Tenable CEO Amit Yoran criticizes Microsoft for its irresponsible security practices and lack of transparency on breaches. Its Azure platform has dangerous vulnerabilities, but Microsoft has deliberately kept its customers in the dark about the risks. Redmond allegedly overlooked Azure vulnerabilities for months, even when security specialists knew the issues existed.
Yoran quotes a letter sent last week by Senator Ron Wyden to the Cybersecurity and Infrastructure Security Agency, the Department of Justice, and the FTC. In the letter, Wyden asked federal agencies to hold Microsoft accountable for its missteps and negligent cybersecurity practices, which provided Chinese state actors with a way to spy on United States officials.
In March 2023, Tenable investigated an “issue” in the Azure platform that could have enabled unauthenticated attacker to access cross-tenant applications and sensitive data. Hackers could have exploited the issue to compromise authentication secrets, Yoran says. The Tenable team was able to “quickly” discover authentication secrets to a bank.
The bank was so concerned with the issue that Tenable notified Microsoft “immediately.” However, Microsoft didn’t patch the vulnerability, deciding to implement a partial fix after 90 days instead. The patch was holding for new applications loaded on Azure only while the older ones were still at risk.
Today, more than 120 days after Tenable discovered the issue, the bank and the other organizations that joined the Azure platform prior to the partial fix are still at risk. Furthermore, Yoran claims they likely have no idea they aren’t protected, so they can’t make an informed decision about potential mitigations.
“[Microsoft’s behavior] is grossly irresponsible, if not blatantly negligent,” Yoran said.
Security analysts are well aware of the issue. Microsoft also knows about the security gap, “hopefully,” threat actors don’t know anything about it.
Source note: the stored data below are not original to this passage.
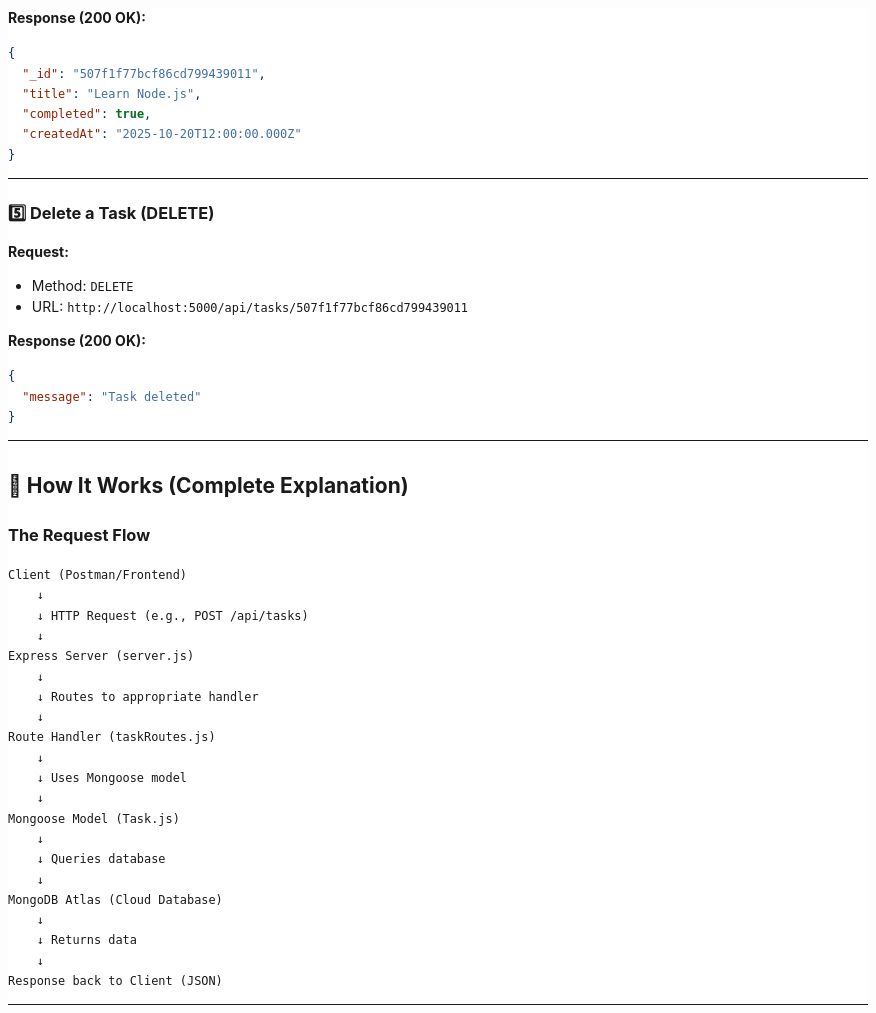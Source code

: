 **Response (200 OK):**
```json
{
  "_id": "507f1f77bcf86cd799439011",
  "title": "Learn Node.js",
  "completed": true,
  "createdAt": "2025-10-20T12:00:00.000Z"
}
```

---

### 5️⃣ Delete a Task (DELETE)

**Request:**
- Method: `DELETE`
- URL: `http://localhost:5000/api/tasks/507f1f77bcf86cd799439011`

**Response (200 OK):**
```json
{
  "message": "Task deleted"
}
```

---

## 🧠 How It Works (Complete Explanation)

### The Request Flow

```
Client (Postman/Frontend)
    ↓
    ↓ HTTP Request (e.g., POST /api/tasks)
    ↓
Express Server (server.js)
    ↓
    ↓ Routes to appropriate handler
    ↓
Route Handler (taskRoutes.js)
    ↓
    ↓ Uses Mongoose model
    ↓
Mongoose Model (Task.js)
    ↓
    ↓ Queries database
    ↓
MongoDB Atlas (Cloud Database)
    ↓
    ↓ Returns data
    ↓
Response back to Client (JSON)
```

---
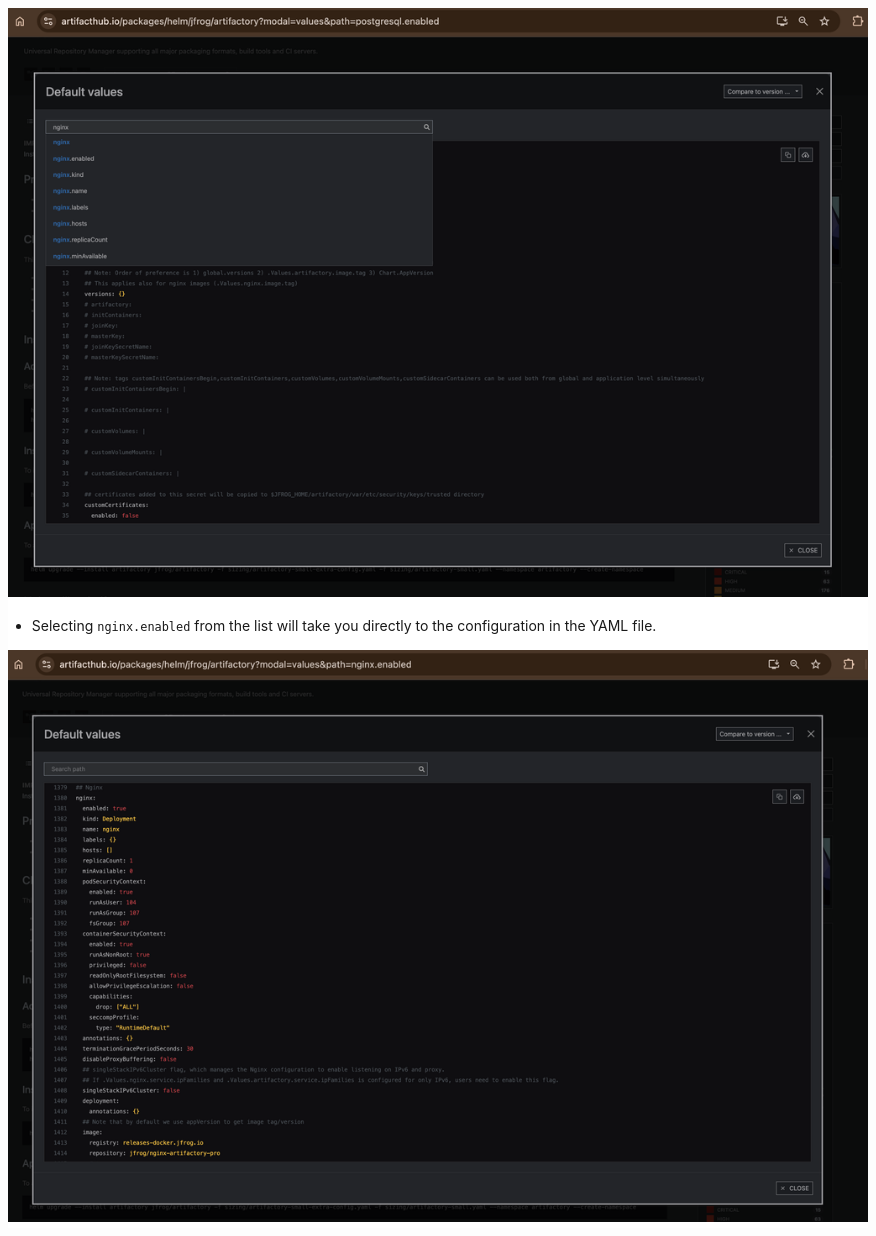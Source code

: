 ![](./images/search-nginx.png)

- Selecting `nginx.enabled` from the list will take you directly to the configuration in the YAML file.

![](./images/nginx-enabled.png)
Cloud providers like Microsoft have heavily promoted a “shared responsibility model” for cloud security, but that model is “irretrievably broken” when the cloud vendor doesn’t notify customers of problems.
Microsoft says, “just trust us” with security, but what customers get back for that trust is very little transparency and a “culture of toxic obfuscation.” According to Tenable, the company’s track record with security remediations puts all Azure customers and third-party actors at risk.